両サイトの取扱高の推移を見てみると、2003年度(03年4~04年3月)に「楽天」が957億円、「じゃらん」が273億円だったのが、2006年度(06年4月~07年3月)には「楽天」の1631億円に対し、「じゃらん」が1105億円にまで迫っている。05年度以降、「楽天」の取扱高には海外旅行も含まれるため、これを除けばその差はさらに縮まる。
「楽天」は、その前身である「旅の窓口」が96年に“場貸し”と呼ばれる新しいビジネスモデルでネット予約事業を開始。

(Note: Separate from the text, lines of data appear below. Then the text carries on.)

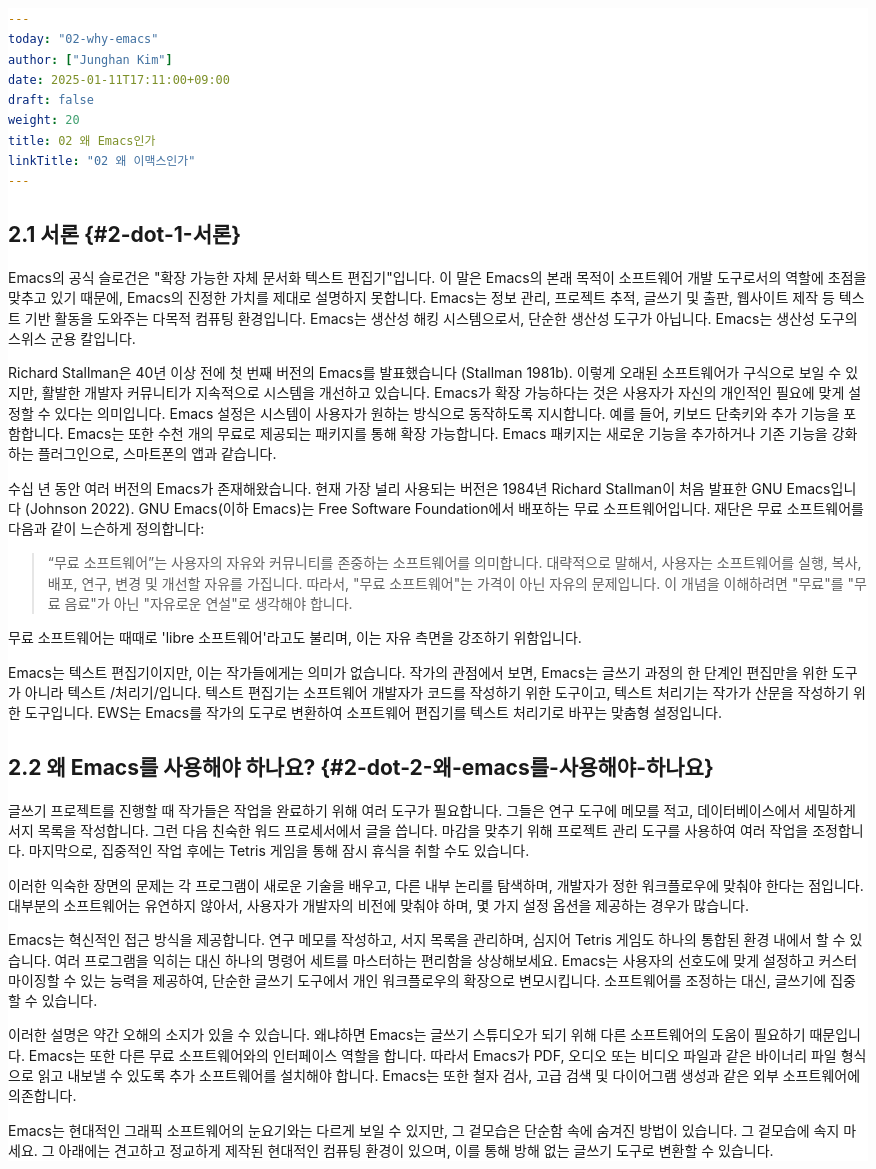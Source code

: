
 ```yaml
---
today: "02-why-emacs"
author: ["Junghan Kim"]
date: 2025-01-11T17:11:00+09:00
draft: false
weight: 20
title: 02 왜 Emacs인가
linkTitle: "02 왜 이맥스인가"
---
```


## 2.1 서론 {#2-dot-1-서론}

Emacs의 공식 슬로건은 "확장 가능한 자체 문서화 텍스트 편집기"입니다. 이 말은 Emacs의 본래 목적이 소프트웨어 개발 도구로서의 역할에 초점을 맞추고 있기 때문에, Emacs의 진정한 가치를 제대로 설명하지 못합니다. Emacs는 정보 관리, 프로젝트 추적, 글쓰기 및 출판, 웹사이트 제작 등 텍스트 기반 활동을 도와주는 다목적 컴퓨팅 환경입니다. Emacs는 생산성 해킹 시스템으로서, 단순한 생산성 도구가 아닙니다. Emacs는 생산성 도구의 스위스 군용 칼입니다.

Richard Stallman은 40년 이상 전에 첫 번째 버전의 Emacs를 발표했습니다 (Stallman 1981b). 이렇게 오래된 소프트웨어가 구식으로 보일 수 있지만, 활발한 개발자 커뮤니티가 지속적으로 시스템을 개선하고 있습니다. Emacs가 확장 가능하다는 것은 사용자가 자신의 개인적인 필요에 맞게 설정할 수 있다는 의미입니다. Emacs 설정은 시스템이 사용자가 원하는 방식으로 동작하도록 지시합니다. 예를 들어, 키보드 단축키와 추가 기능을 포함합니다. Emacs는 또한 수천 개의 무료로 제공되는 패키지를 통해 확장 가능합니다. Emacs 패키지는 새로운 기능을 추가하거나 기존 기능을 강화하는 플러그인으로, 스마트폰의 앱과 같습니다.

수십 년 동안 여러 버전의 Emacs가 존재해왔습니다. 현재 가장 널리 사용되는 버전은 1984년 Richard Stallman이 처음 발표한 GNU Emacs입니다 (Johnson 2022). GNU Emacs(이하 Emacs)는 Free Software Foundation에서 배포하는 무료 소프트웨어입니다. 재단은 무료 소프트웨어를 다음과 같이 느슨하게 정의합니다:

> “무료 소프트웨어”는 사용자의 자유와 커뮤니티를 존중하는 소프트웨어를 의미합니다. 대략적으로 말해서, 사용자는 소프트웨어를 실행, 복사, 배포, 연구, 변경 및 개선할 자유를 가집니다. 따라서, "무료 소프트웨어"는 가격이 아닌 자유의 문제입니다. 이 개념을 이해하려면 "무료"를 "무료 음료"가 아닌 "자유로운 연설"로 생각해야 합니다.

무료 소프트웨어는 때때로 'libre 소프트웨어'라고도 불리며, 이는 자유 측면을 강조하기 위함입니다.

Emacs는 텍스트 편집기이지만, 이는 작가들에게는 의미가 없습니다. 작가의 관점에서 보면, Emacs는 글쓰기 과정의 한 단계인 편집만을 위한 도구가 아니라 텍스트 /처리기/입니다. 텍스트 편집기는 소프트웨어 개발자가 코드를 작성하기 위한 도구이고, 텍스트 처리기는 작가가 산문을 작성하기 위한 도구입니다. EWS는 Emacs를 작가의 도구로 변환하여 소프트웨어 편집기를 텍스트 처리기로 바꾸는 맞춤형 설정입니다.


## 2.2 왜 Emacs를 사용해야 하나요? {#2-dot-2-왜-emacs를-사용해야-하나요}

글쓰기 프로젝트를 진행할 때 작가들은 작업을 완료하기 위해 여러 도구가 필요합니다. 그들은 연구 도구에 메모를 적고, 데이터베이스에서 세밀하게 서지 목록을 작성합니다. 그런 다음 친숙한 워드 프로세서에서 글을 씁니다. 마감을 맞추기 위해 프로젝트 관리 도구를 사용하여 여러 작업을 조정합니다. 마지막으로, 집중적인 작업 후에는 Tetris 게임을 통해 잠시 휴식을 취할 수도 있습니다.

이러한 익숙한 장면의 문제는 각 프로그램이 새로운 기술을 배우고, 다른 내부 논리를 탐색하며, 개발자가 정한 워크플로우에 맞춰야 한다는 점입니다. 대부분의 소프트웨어는 유연하지 않아서, 사용자가 개발자의 비전에 맞춰야 하며, 몇 가지 설정 옵션을 제공하는 경우가 많습니다.

Emacs는 혁신적인 접근 방식을 제공합니다. 연구 메모를 작성하고, 서지 목록을 관리하며, 심지어 Tetris 게임도 하나의 통합된 환경 내에서 할 수 있습니다. 여러 프로그램을 익히는 대신 하나의 명령어 세트를 마스터하는 편리함을 상상해보세요. Emacs는 사용자의 선호도에 맞게 설정하고 커스터마이징할 수 있는 능력을 제공하여, 단순한 글쓰기 도구에서 개인 워크플로우의 확장으로 변모시킵니다. 소프트웨어를 조정하는 대신, 글쓰기에 집중할 수 있습니다.

이러한 설명은 약간 오해의 소지가 있을 수 있습니다. 왜냐하면 Emacs는 글쓰기 스튜디오가 되기 위해 다른 소프트웨어의 도움이 필요하기 때문입니다. Emacs는 또한 다른 무료 소프트웨어와의 인터페이스 역할을 합니다. 따라서 Emacs가 PDF, 오디오 또는 비디오 파일과 같은 바이너리 파일 형식으로 읽고 내보낼 수 있도록 추가 소프트웨어를 설치해야 합니다. Emacs는 또한 철자 검사, 고급 검색 및 다이어그램 생성과 같은 외부 소프트웨어에 의존합니다.

Emacs는 현대적인 그래픽 소프트웨어의 눈요기와는 다르게 보일 수 있지만, 그 겉모습은 단순함 속에 숨겨진 방법이 있습니다. 그 겉모습에 속지 마세요. 그 아래에는 견고하고 정교하게 제작된 현대적인 컴퓨팅 환경이 있으며, 이를 통해 방해 없는 글쓰기 도구로 변환할 수 있습니다.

売れ残った客室を間際で売りさばきたいという宿泊施設や、旅行会社との契約がない小規模宿泊施設のニーズを汲み取り急成長を遂げたことから、同様のモデルでさまざまな予約サイトが誕生したが、先行する「楽天」との差を縮めることはできなかった。一方、「じゃらん」は旅行情報誌『じゃらん』のネット版という位置づけで、同誌に広告を出している民宿・ペンションを中心とした品揃えで2000年にネット予約事業をスタート。ビジネスホテルに強い「楽天」に対抗するのではなく、『じゃらん』の購読者層=レジャー目的の若年層を最初に取り込んだことが、数ある予約サイトの中から頭ひとつ抜け出すきかっけとなったようだ。その後、「じゃらん」は旅館・ビジネスホテルを、逆に「楽天」は旅館・民宿・ペンションの登録誘致に力を入れ、互いに登録施設数を増やしてきたが、そろそろ頭打ちの傾向を見せ始めている。

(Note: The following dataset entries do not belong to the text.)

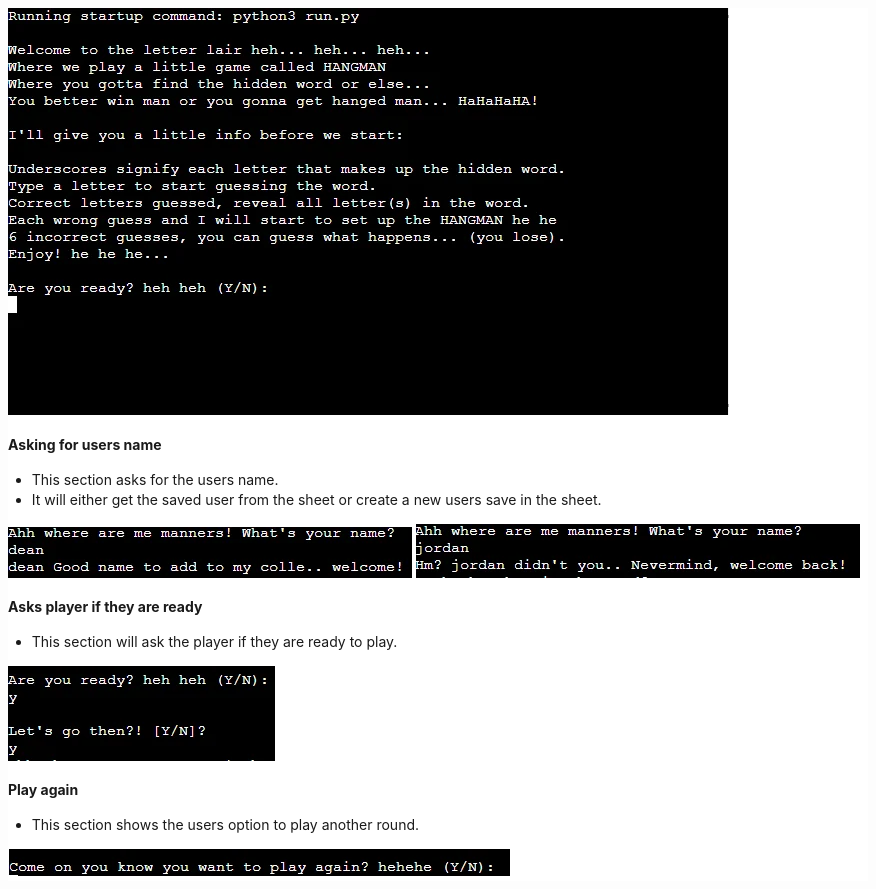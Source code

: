 ![Start up screen](assets/readme-assets/start-up-screen.webp)

**Asking for users name**

* This section asks for the users name.
* It will either get the saved user from the sheet or create a new users save in the sheet.

![new user](assets/readme-assets/Asking-for-users-name-new-user.webp)
![saved user](assets/readme-assets/Asking-for-users-name-saved-user.webp)

**Asks player if they are ready**

* This section will ask the player if they are ready to play.

![Player ready](assets/readme-assets/Ready-up-section.webp)

**Play again**

* This section shows the users option to play another round.

![Play again](assets/readme-assets/play-again-section.webp)
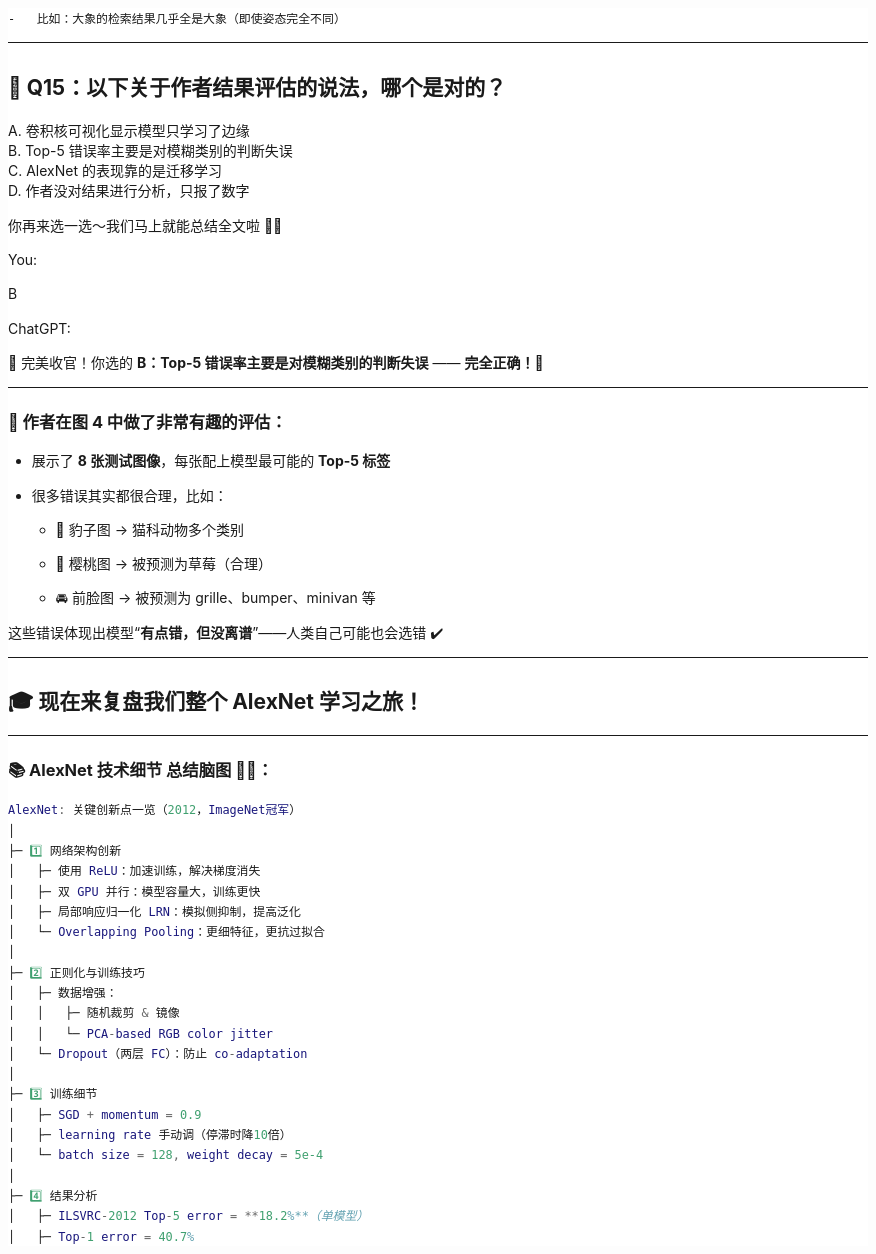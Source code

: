     -   比如：大象的检索结果几乎全是大象（即使姿态完全不同）
        

---

## 🍭 Q15：以下关于作者结果评估的说法，哪个是对的？

A. 卷积核可视化显示模型只学习了边缘  
B. Top-5 错误率主要是对模糊类别的判断失误  
C. AlexNet 的表现靠的是迁移学习  
D. 作者没对结果进行分析，只报了数字

你再来选一选～我们马上就能总结全文啦 📘✨

You: 

B

ChatGPT: 

💯 完美收官！你选的 **B：Top-5 错误率主要是对模糊类别的判断失误** —— **完全正确！🎯**

---

### 📸 作者在图 4 中做了非常有趣的评估：

-   展示了 **8 张测试图像**，每张配上模型最可能的 **Top-5 标签**
    
-   很多错误其实都很合理，比如：
    
    -   🐆 豹子图 → 猫科动物多个类别
        
    -   🍒 樱桃图 → 被预测为草莓（合理）
        
    -   🚘 前脸图 → 被预测为 grille、bumper、minivan 等
        

这些错误体现出模型“**有点错，但没离谱**”——人类自己可能也会选错 ✔️

---

## 🎓 现在来复盘我们整个 AlexNet 学习之旅！

---

### 📚 AlexNet 技术细节 总结脑图 🧠✨：

```matlab
AlexNet: 关键创新点一览（2012，ImageNet冠军）
│
├─ 1️⃣ 网络架构创新
│   ├─ 使用 ReLU：加速训练，解决梯度消失
│   ├─ 双 GPU 并行：模型容量大，训练更快
│   ├─ 局部响应归一化 LRN：模拟侧抑制，提高泛化
│   └─ Overlapping Pooling：更细特征，更抗过拟合
│
├─ 2️⃣ 正则化与训练技巧
│   ├─ 数据增强：
│   │   ├─ 随机裁剪 & 镜像
│   │   └─ PCA-based RGB color jitter
│   └─ Dropout（两层 FC）：防止 co-adaptation
│
├─ 3️⃣ 训练细节
│   ├─ SGD + momentum = 0.9
│   ├─ learning rate 手动调（停滞时降10倍）
│   └─ batch size = 128, weight decay = 5e-4
│
├─ 4️⃣ 结果分析
│   ├─ ILSVRC-2012 Top-5 error = **18.2%**（单模型）
│   ├─ Top-1 error = 40.7%
```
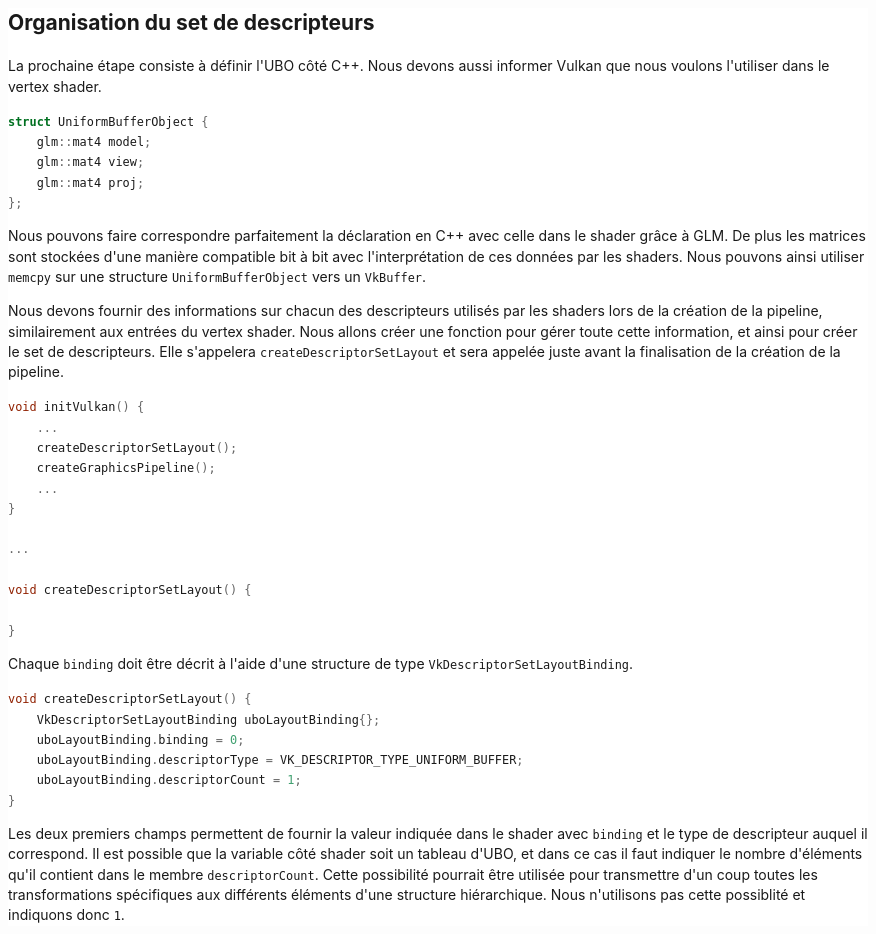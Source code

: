 ## Organisation du set de descripteurs

La prochaine étape consiste à définir l'UBO côté C++. Nous devons aussi informer Vulkan que nous voulons l'utiliser
dans le vertex shader.

```c++
struct UniformBufferObject {
    glm::mat4 model;
    glm::mat4 view;
    glm::mat4 proj;
};
```

Nous pouvons faire correspondre parfaitement la déclaration en C++ avec celle dans le shader grâce à GLM. De plus les
matrices sont stockées d'une manière compatible bit à bit avec l'interprétation de ces données par les shaders. Nous
pouvons ainsi utiliser `memcpy` sur une structure `UniformBufferObject` vers un `VkBuffer`.

Nous devons fournir des informations sur chacun des descripteurs utilisés par les shaders lors de la création de la
pipeline, similairement aux entrées du vertex shader. Nous allons créer une fonction pour gérer toute cette information,
et ainsi pour créer le set de descripteurs. Elle s'appelera `createDescriptorSetLayout` et sera appelée juste avant la
finalisation de la création de la pipeline.

```c++
void initVulkan() {
    ...
    createDescriptorSetLayout();
    createGraphicsPipeline();
    ...
}

...

void createDescriptorSetLayout() {

}
```

Chaque `binding` doit être décrit à l'aide d'une structure de type `VkDescriptorSetLayoutBinding`.

```c++
void createDescriptorSetLayout() {
    VkDescriptorSetLayoutBinding uboLayoutBinding{};
    uboLayoutBinding.binding = 0;
    uboLayoutBinding.descriptorType = VK_DESCRIPTOR_TYPE_UNIFORM_BUFFER;
    uboLayoutBinding.descriptorCount = 1;
}
```

Les deux premiers champs permettent de fournir la valeur indiquée dans le shader avec `binding` et le type de
descripteur auquel il correspond. Il est possible que la variable côté shader soit un tableau d'UBO, et dans ce cas
il faut indiquer le nombre d'éléments qu'il contient dans le membre `descriptorCount`. Cette possibilité pourrait être
utilisée pour transmettre d'un coup toutes les transformations spécifiques aux différents éléments d'une structure
hiérarchique. Nous n'utilisons pas cette possiblité et indiquons donc `1`.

「じゃらん」急伸の要因として語られるのが、全国に200人以上を配置させている営業担当者の存在。もともとは雑誌『じゃらん』の広告営業を担っている彼らが、新たな登録施設の開拓や、施設側とのコミュニケーション強化に力を発揮している。サイトへの登録施設数が伸び悩むなか、宿泊施設からできるだけ多様な宿泊プランを提供してもらうことが成長の鍵だとする「じゃらん」は今年、サイトをリニューアル。宿泊施設に対する働きかけも強めているが、こまめで熱心な営業の対応を評価する宿泊施設は少なくないようだ。

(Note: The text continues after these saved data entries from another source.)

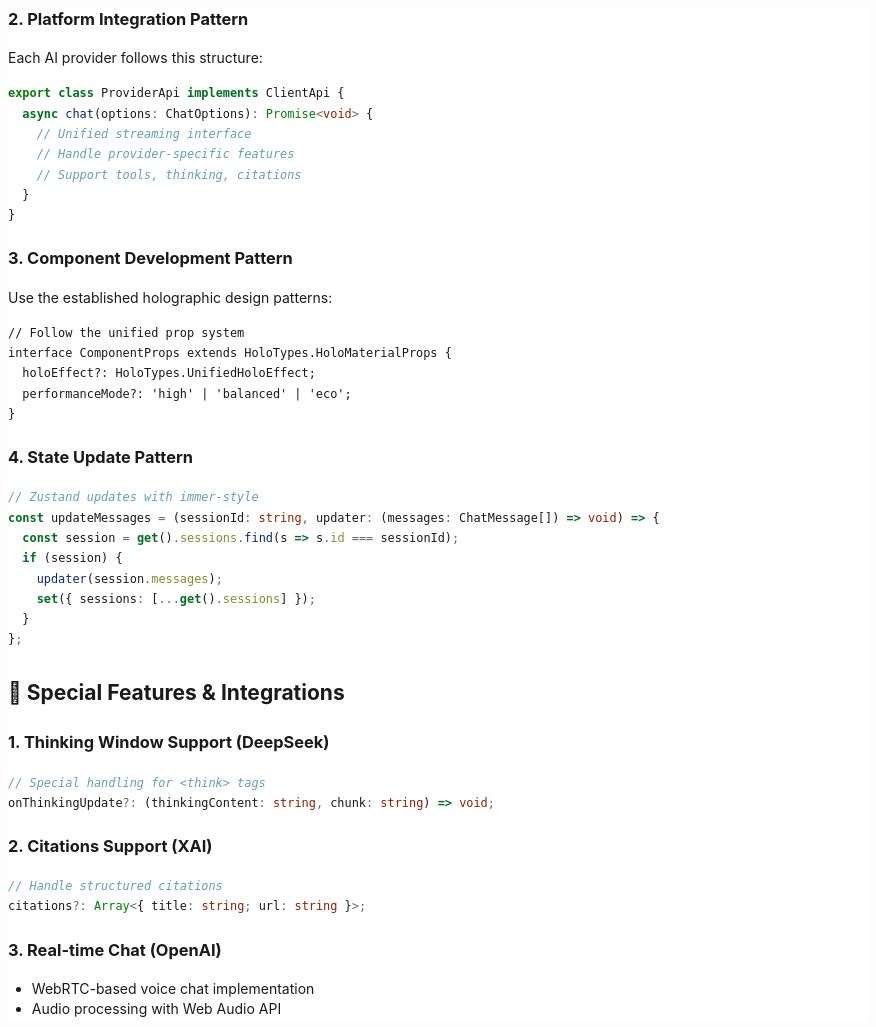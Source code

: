 ### 2. Platform Integration Pattern
Each AI provider follows this structure:
```typescript
export class ProviderApi implements ClientApi {
  async chat(options: ChatOptions): Promise<void> {
    // Unified streaming interface
    // Handle provider-specific features
    // Support tools, thinking, citations
  }
}
```

### 3. Component Development Pattern
Use the established holographic design patterns:
```tsx
// Follow the unified prop system
interface ComponentProps extends HoloTypes.HoloMaterialProps {
  holoEffect?: HoloTypes.UnifiedHoloEffect;
  performanceMode?: 'high' | 'balanced' | 'eco';
}
```

### 4. State Update Pattern
```typescript
// Zustand updates with immer-style
const updateMessages = (sessionId: string, updater: (messages: ChatMessage[]) => void) => {
  const session = get().sessions.find(s => s.id === sessionId);
  if (session) {
    updater(session.messages);
    set({ sessions: [...get().sessions] });
  }
};
```

## 🚀 Special Features & Integrations

### 1. Thinking Window Support (DeepSeek)
```typescript
// Special handling for <think> tags
onThinkingUpdate?: (thinkingContent: string, chunk: string) => void;
```

### 2. Citations Support (XAI)
```typescript
// Handle structured citations
citations?: Array<{ title: string; url: string }>;
```

### 3. Real-time Chat (OpenAI)
- WebRTC-based voice chat implementation
- Audio processing with Web Audio API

しばりのない“場貸し”モデルの予約サイトとして、既存の旅行会社のサイトとは大きく差をつけてきた両者ではあるが、一昨年、楽天が部分的に旅行会社と同じ“ブロック契約”を採用し、従来どおり“場貸し”を希望する施設には手数料の引き上げを行ったことから宿泊施設側の反発を招いた。ただし、ブロック契約を結ぶことによって、場貸しモデルの弱点だったオンデイや先の在庫を手に入れることができる。これに対し、「じゃらん」は従来の“場貸し”モデルに徹するという。両者の方向性の差が今後、ビジネスの伸びにどのような影響を与えていくかが注目される。